I'm downloading a zip file from S3 in Go like so:
buff := &aws.WriteAtBuffer{}
downloader := s3manager.NewDownloader(session.New(config))
_, err := downloader.Download(buff, &input)
if err != nil {
log.Println(err)
return err
}
data := buff.Bytes()
I send 'data' to a client that's written in Python3, and need to convert this byte array back to a zip file and put it in a specified directory. I've tried this:
file_bytes = msg_obj["Params"]
try:
zf = zipfile.ZipFile(file_bytes, "r")
for fileinfo in zf.infolist():
print(zf.read(fileinfo).decode('ascii'))
except: print("Err:", sys.exc_info()[0])
But I get this error:
OSError: [Errno 36] File name too long"
I just want to 'rebuild' the zip file and save it to a directory.
I figured out how to do this.
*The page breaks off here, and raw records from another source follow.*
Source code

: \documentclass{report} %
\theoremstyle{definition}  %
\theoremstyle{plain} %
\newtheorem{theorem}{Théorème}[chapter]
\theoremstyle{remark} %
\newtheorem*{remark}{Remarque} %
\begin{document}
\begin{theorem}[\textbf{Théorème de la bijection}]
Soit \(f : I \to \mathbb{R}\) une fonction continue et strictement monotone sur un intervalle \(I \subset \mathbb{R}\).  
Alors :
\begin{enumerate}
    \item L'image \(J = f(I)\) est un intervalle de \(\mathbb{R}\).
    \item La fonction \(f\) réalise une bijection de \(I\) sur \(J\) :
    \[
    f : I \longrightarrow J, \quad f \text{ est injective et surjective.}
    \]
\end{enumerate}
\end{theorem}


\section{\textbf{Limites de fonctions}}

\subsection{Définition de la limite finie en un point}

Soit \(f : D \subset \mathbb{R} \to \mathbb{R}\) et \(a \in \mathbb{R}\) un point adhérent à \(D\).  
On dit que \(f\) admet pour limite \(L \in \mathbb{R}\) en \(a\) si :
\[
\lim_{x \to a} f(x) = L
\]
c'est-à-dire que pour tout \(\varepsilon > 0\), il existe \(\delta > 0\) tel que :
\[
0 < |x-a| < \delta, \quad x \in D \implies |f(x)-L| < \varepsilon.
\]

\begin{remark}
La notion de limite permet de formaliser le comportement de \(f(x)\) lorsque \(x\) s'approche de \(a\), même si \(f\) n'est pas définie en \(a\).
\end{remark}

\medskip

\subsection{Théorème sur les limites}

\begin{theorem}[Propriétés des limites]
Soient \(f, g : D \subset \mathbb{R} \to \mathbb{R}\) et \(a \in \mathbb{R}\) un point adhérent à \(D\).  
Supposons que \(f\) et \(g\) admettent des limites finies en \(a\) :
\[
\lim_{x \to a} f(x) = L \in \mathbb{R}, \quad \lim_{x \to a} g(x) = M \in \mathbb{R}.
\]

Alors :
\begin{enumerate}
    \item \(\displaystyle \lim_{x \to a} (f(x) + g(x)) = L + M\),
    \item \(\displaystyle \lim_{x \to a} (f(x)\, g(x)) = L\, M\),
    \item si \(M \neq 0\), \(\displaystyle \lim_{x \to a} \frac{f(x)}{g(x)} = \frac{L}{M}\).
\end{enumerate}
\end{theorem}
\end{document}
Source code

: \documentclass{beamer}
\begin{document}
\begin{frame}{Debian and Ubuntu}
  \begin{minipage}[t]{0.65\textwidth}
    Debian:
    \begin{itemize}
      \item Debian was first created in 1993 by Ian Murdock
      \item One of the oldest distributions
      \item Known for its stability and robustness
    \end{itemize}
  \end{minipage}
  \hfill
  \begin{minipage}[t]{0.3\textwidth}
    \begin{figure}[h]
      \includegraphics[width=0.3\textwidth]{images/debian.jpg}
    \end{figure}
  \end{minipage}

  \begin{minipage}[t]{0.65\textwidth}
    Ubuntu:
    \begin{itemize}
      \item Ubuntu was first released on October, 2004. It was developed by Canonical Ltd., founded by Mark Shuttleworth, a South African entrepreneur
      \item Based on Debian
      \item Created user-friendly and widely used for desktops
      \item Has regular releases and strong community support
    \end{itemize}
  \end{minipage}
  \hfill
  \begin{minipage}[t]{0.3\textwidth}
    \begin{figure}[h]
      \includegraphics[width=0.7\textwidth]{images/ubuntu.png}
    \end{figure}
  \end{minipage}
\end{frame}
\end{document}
In go, you'll want to base64 encode it (as a string).
buff := &aws.WriteAtBuffer{}
downloader := s3manager.NewDownloader(session.New(config))
_, err := downloader.Download(buff, &input)
if err != nil {
log.Println(err)
return err
}
data := b64.StdEncoding.EncodeToString(buff.Bytes())
Then in python it's as simple as this (where 'file_bytes' is the base64 encoded string):
d = base64.b64decode(file_bytes)
f = open('home/update_file', 'wb')
f.write(d)
f.close()
And bam, you have a reassembled zip file.
Read the documentation, the first parameter of ZipFile class is the file name or file object, not the Zip content.
If you want to read the ZipFile in memory without creating a real file, you'll want to wrap file_bytes using io.BytesIO.